◆ Your objective:
Copy out every line of the material below, character for character, apart from the pictures.

◆ Exercise data:
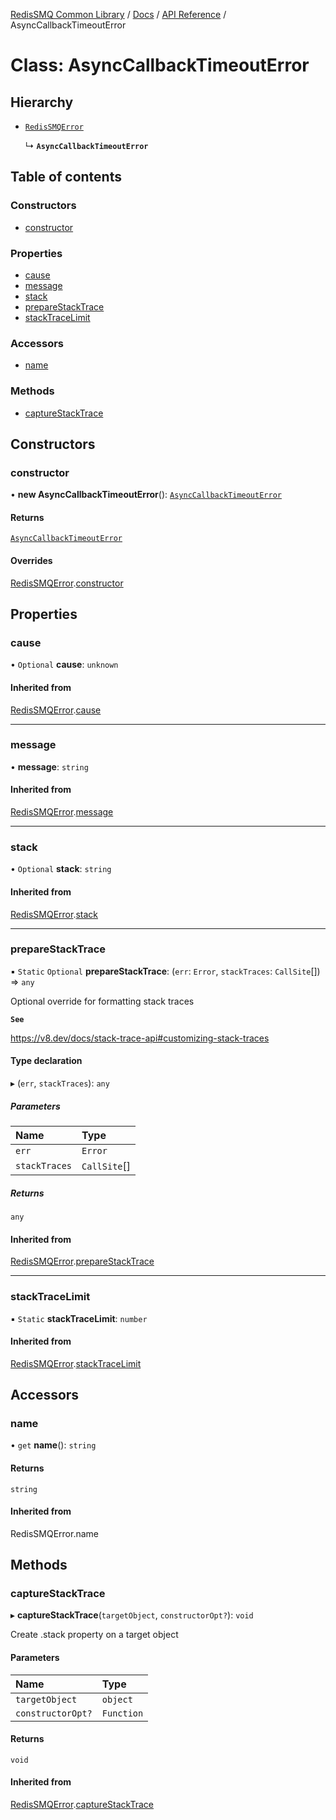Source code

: [RedisSMQ Common Library](../../../README.md) / [Docs](../../README.md) / [API Reference](../README.md) / AsyncCallbackTimeoutError

# Class: AsyncCallbackTimeoutError

## Hierarchy

- [`RedisSMQError`](RedisSMQError.md)

  ↳ **`AsyncCallbackTimeoutError`**

## Table of contents

### Constructors

- [constructor](AsyncCallbackTimeoutError.md#constructor)

### Properties

- [cause](AsyncCallbackTimeoutError.md#cause)
- [message](AsyncCallbackTimeoutError.md#message)
- [stack](AsyncCallbackTimeoutError.md#stack)
- [prepareStackTrace](AsyncCallbackTimeoutError.md#preparestacktrace)
- [stackTraceLimit](AsyncCallbackTimeoutError.md#stacktracelimit)

### Accessors

- [name](AsyncCallbackTimeoutError.md#name)

### Methods

- [captureStackTrace](AsyncCallbackTimeoutError.md#capturestacktrace)

## Constructors

### constructor

• **new AsyncCallbackTimeoutError**(): [`AsyncCallbackTimeoutError`](AsyncCallbackTimeoutError.md)

#### Returns

[`AsyncCallbackTimeoutError`](AsyncCallbackTimeoutError.md)

#### Overrides

[RedisSMQError](RedisSMQError.md).[constructor](RedisSMQError.md#constructor)

## Properties

### cause

• `Optional` **cause**: `unknown`

#### Inherited from

[RedisSMQError](RedisSMQError.md).[cause](RedisSMQError.md#cause)

___

### message

• **message**: `string`

#### Inherited from

[RedisSMQError](RedisSMQError.md).[message](RedisSMQError.md#message)

___

### stack

• `Optional` **stack**: `string`

#### Inherited from

[RedisSMQError](RedisSMQError.md).[stack](RedisSMQError.md#stack)

___

### prepareStackTrace

▪ `Static` `Optional` **prepareStackTrace**: (`err`: `Error`, `stackTraces`: `CallSite`[]) => `any`

Optional override for formatting stack traces

**`See`**

https://v8.dev/docs/stack-trace-api#customizing-stack-traces

#### Type declaration

▸ (`err`, `stackTraces`): `any`

##### Parameters

| Name | Type |
| :------ | :------ |
| `err` | `Error` |
| `stackTraces` | `CallSite`[] |

##### Returns

`any`

#### Inherited from

[RedisSMQError](RedisSMQError.md).[prepareStackTrace](RedisSMQError.md#preparestacktrace)

___

### stackTraceLimit

▪ `Static` **stackTraceLimit**: `number`

#### Inherited from

[RedisSMQError](RedisSMQError.md).[stackTraceLimit](RedisSMQError.md#stacktracelimit)

## Accessors

### name

• `get` **name**(): `string`

#### Returns

`string`

#### Inherited from

RedisSMQError.name

## Methods

### captureStackTrace

▸ **captureStackTrace**(`targetObject`, `constructorOpt?`): `void`

Create .stack property on a target object

#### Parameters

| Name | Type |
| :------ | :------ |
| `targetObject` | `object` |
| `constructorOpt?` | `Function` |

#### Returns

`void`

#### Inherited from

[RedisSMQError](RedisSMQError.md).[captureStackTrace](RedisSMQError.md#capturestacktrace)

◆ Result of the exercise:
Source code

: [RedisSMQ Common Library](../../../README.md) / [Docs](../../README.md) / [API Reference](../README.md) / AsyncCallbackTimeoutError

# Class: AsyncCallbackTimeoutError

## Hierarchy

- [`RedisSMQError`](RedisSMQError.md)

  ↳ **`AsyncCallbackTimeoutError`**

## Table of contents

### Constructors

- [constructor](AsyncCallbackTimeoutError.md#constructor)

### Properties

- [cause](AsyncCallbackTimeoutError.md#cause)
- [message](AsyncCallbackTimeoutError.md#message)
- [stack](AsyncCallbackTimeoutError.md#stack)
- [prepareStackTrace](AsyncCallbackTimeoutError.md#preparestacktrace)
- [stackTraceLimit](AsyncCallbackTimeoutError.md#stacktracelimit)

### Accessors

- [name](AsyncCallbackTimeoutError.md#name)

### Methods

- [captureStackTrace](AsyncCallbackTimeoutError.md#capturestacktrace)

## Constructors

### constructor

• **new AsyncCallbackTimeoutError**(): [`AsyncCallbackTimeoutError`](AsyncCallbackTimeoutError.md)

#### Returns

[`AsyncCallbackTimeoutError`](AsyncCallbackTimeoutError.md)

#### Overrides

[RedisSMQError](RedisSMQError.md).[constructor](RedisSMQError.md#constructor)

## Properties

### cause

• `Optional` **cause**: `unknown`

#### Inherited from

[RedisSMQError](RedisSMQError.md).[cause](RedisSMQError.md#cause)

___

### message

• **message**: `string`

#### Inherited from

[RedisSMQError](RedisSMQError.md).[message](RedisSMQError.md#message)

___

### stack

• `Optional` **stack**: `string`

#### Inherited from

[RedisSMQError](RedisSMQError.md).[stack](RedisSMQError.md#stack)

___

### prepareStackTrace

▪ `Static` `Optional` **prepareStackTrace**: (`err`: `Error`, `stackTraces`: `CallSite`[]) => `any`

Optional override for formatting stack traces

**`See`**

https://v8.dev/docs/stack-trace-api#customizing-stack-traces

#### Type declaration

▸ (`err`, `stackTraces`): `any`

##### Parameters

| Name | Type |
| :------ | :------ |
| `err` | `Error` |
| `stackTraces` | `CallSite`[] |

##### Returns

`any`

#### Inherited from

[RedisSMQError](RedisSMQError.md).[prepareStackTrace](RedisSMQError.md#preparestacktrace)

___

### stackTraceLimit

▪ `Static` **stackTraceLimit**: `number`

#### Inherited from

[RedisSMQError](RedisSMQError.md).[stackTraceLimit](RedisSMQError.md#stacktracelimit)

## Accessors

### name

• `get` **name**(): `string`

#### Returns

`string`

#### Inherited from

RedisSMQError.name

## Methods

### captureStackTrace

▸ **captureStackTrace**(`targetObject`, `constructorOpt?`): `void`

Create .stack property on a target object

#### Parameters

| Name | Type |
| :------ | :------ |
| `targetObject` | `object` |
| `constructorOpt?` | `Function` |

#### Returns

`void`

#### Inherited from

[RedisSMQError](RedisSMQError.md).[captureStackTrace](RedisSMQError.md#capturestacktrace)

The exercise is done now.